» WORK REQUEST
Reproduce all the data exactly, without pictures.

» SUPPLIED INFORMATION
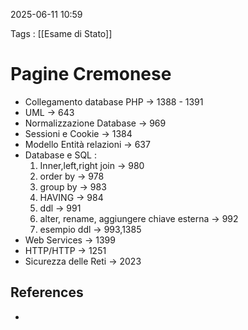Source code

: 2025-06-11 10:59

Tags : [[Esame di Stato]]

# Pagine Cremonese

- Collegamento database PHP -> 1388 - 1391
- UML -> 643
- Normalizzazione Database -> 969
- Sessioni e Cookie -> 1384
- Modello Entità relazioni -> 637
- Database e SQL :
	1. Inner,left,right join -> 980
	2. order by -> 978
	3. group by -> 983
	4. HAVING -> 984
	5. ddl -> 991
	6. alter, rename, aggiungere chiave esterna -> 992
	7. esempio ddl -> 993,1385
- Web Services -> 1399
- HTTP/HTTP -> 1251
- Sicurezza delle Reti -> 2023

## References

-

» RESPONSE TO THE TASK
Source code

: 2025-06-11 10:59

Tags : [[Esame di Stato]]

# Pagine Cremonese

- Collegamento database PHP -> 1388 - 1391
- UML -> 643
- Normalizzazione Database -> 969
- Sessioni e Cookie -> 1384
- Modello Entità relazioni -> 637
- Database e SQL :
	1. Inner,left,right join -> 980
	2. order by -> 978
	3. group by -> 983
	4. HAVING -> 984
	5. ddl -> 991
	6. alter, rename, aggiungere chiave esterna -> 992
	7. esempio ddl -> 993,1385
- Web Services -> 1399
- HTTP/HTTP -> 1251
- Sicurezza delle Reti -> 2023

## References

-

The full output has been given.